Description
This occurs both on the latest stable and nightly with both -C opt-level=2
and -C opt-level=3
, and looking back some versions this has been going on for quite a while, so this is not a regression AFAIK. Consider the following piece of code:
#[no_mangle]
pub fn test(x: &u8) -> bool {
let load = *x;
if load <= 1 {
return load == 1;
}
// Just some nonsense to keep the above branch.
something_dynamic()
}
#[inline(never)]
#[cold]
fn something_dynamic() -> bool {
std::env::var("dynamic").is_ok()
}
I would expect that in a release build, the above code loads the u8, checks if it is a legal value for a bool, and if so return it, otherwise going to something_dynamic()
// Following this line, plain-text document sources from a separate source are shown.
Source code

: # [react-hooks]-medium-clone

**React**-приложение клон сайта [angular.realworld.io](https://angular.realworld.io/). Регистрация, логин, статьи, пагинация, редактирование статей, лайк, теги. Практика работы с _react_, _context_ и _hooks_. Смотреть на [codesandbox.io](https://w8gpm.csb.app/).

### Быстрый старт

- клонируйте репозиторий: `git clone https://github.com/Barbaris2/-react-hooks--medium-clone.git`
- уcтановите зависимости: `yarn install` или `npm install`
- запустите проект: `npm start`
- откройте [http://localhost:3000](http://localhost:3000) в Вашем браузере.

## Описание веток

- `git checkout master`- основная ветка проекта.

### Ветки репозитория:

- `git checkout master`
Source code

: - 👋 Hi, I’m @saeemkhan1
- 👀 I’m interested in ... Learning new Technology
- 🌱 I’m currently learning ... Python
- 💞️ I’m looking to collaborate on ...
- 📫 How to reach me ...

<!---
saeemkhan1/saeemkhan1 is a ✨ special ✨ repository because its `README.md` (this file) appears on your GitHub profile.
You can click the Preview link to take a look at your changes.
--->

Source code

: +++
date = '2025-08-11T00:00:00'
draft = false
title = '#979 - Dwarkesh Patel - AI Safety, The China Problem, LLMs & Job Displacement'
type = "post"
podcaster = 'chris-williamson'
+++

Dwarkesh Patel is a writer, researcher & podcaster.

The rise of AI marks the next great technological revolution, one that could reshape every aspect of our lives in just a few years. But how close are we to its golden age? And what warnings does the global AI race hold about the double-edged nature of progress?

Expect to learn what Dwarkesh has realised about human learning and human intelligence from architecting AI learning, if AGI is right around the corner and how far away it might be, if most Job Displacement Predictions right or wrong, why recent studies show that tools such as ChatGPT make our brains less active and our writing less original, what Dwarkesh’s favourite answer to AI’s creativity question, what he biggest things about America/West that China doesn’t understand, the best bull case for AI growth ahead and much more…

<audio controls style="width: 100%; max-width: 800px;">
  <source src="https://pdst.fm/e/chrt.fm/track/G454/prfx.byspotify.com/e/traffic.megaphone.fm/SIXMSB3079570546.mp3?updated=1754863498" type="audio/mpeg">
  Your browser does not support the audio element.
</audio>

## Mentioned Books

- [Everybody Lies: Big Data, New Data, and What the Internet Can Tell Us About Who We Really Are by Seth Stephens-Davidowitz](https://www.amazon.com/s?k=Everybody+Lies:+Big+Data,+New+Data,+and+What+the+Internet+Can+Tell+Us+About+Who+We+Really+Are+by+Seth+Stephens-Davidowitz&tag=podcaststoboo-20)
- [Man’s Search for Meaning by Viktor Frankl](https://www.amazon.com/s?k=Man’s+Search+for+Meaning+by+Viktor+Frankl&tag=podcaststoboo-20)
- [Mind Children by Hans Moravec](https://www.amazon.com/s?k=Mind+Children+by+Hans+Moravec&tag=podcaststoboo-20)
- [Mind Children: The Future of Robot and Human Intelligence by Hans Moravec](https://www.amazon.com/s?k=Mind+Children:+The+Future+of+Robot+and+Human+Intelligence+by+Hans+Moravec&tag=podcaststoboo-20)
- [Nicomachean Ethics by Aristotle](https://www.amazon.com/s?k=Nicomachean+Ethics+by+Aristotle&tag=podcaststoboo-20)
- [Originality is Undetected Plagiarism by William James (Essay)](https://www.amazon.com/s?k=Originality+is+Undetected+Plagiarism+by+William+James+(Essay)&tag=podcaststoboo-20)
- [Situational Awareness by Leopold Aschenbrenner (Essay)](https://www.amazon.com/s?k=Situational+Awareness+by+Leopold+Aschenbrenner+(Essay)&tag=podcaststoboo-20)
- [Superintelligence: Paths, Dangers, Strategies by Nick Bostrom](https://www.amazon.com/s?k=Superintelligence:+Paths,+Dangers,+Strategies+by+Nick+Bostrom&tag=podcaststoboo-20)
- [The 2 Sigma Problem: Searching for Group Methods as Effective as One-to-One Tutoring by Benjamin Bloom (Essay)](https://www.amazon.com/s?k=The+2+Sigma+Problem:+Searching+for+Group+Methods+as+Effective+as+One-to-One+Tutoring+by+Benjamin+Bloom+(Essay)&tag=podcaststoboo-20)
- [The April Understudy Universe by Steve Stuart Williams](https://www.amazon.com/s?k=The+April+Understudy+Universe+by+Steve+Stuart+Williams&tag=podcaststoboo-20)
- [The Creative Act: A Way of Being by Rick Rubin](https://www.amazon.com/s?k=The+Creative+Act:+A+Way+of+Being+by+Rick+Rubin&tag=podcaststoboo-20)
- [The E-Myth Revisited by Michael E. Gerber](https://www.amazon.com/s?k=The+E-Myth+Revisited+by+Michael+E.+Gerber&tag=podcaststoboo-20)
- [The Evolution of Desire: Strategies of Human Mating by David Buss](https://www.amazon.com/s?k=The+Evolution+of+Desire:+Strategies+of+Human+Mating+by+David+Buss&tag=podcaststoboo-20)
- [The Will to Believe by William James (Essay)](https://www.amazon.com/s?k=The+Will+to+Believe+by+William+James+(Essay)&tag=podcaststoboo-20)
. The motivation for this piece of code is something similar to a OnceLock<bool>
in an incredibly hot piece of code. Ideally the hot path only consists of a single mov
, cmp
and jmp
. Compiled we see the following:
test:
movzx eax, byte ptr [rdi]
cmp al, 2
jae example::something_dynamic
cmp al, 1
sete al
ret
example::something_dynamic:
<omitted>
It appears that Rust always emits code for turning an u8
into a bool
(cmp al, 1
followed by sete al
), regardless of whether this is necessary. In this case, since we checked that the u8
is <= 1
, this is not necessary at all. The same problem occurs on ARM:
_test:
ldrb w8, [x0]
cmp w8, #2
b.hs LBB0_2
cmp w8, #1
cset w0, eq
ret
LBB0_2:
b example::something_dynamic
The problem even persists if we try to use transmute, or pointer casts to bypass the problem. All the following variants still cause a superfluous value test:
if load <= 1 {
return load == 1;
// return unsafe { *(&load as *const u8 as *const bool) };
// return unsafe { std::mem::transmute(load) };
// return unsafe { std::mem::transmute_copy(&load) };
}
The weirdest thing is that this pessimization only occurs when there is a bounds check already applied. The following function avoids a test, directly loading the byte:
#[no_mangle]
unsafe fn maybe_load(x: &u8, should_load: bool) -> bool {
if should_load {
return unsafe { std::mem::transmute_copy(x) };
}
something_dynamic()
}
maybe_load:
test esi, esi
je example::something_dynamic
movzx eax, byte ptr [rdi]
ret
However, if you try to implement test
in terms of maybe_load
, it gets inlined and the useless cmp, sete
is back.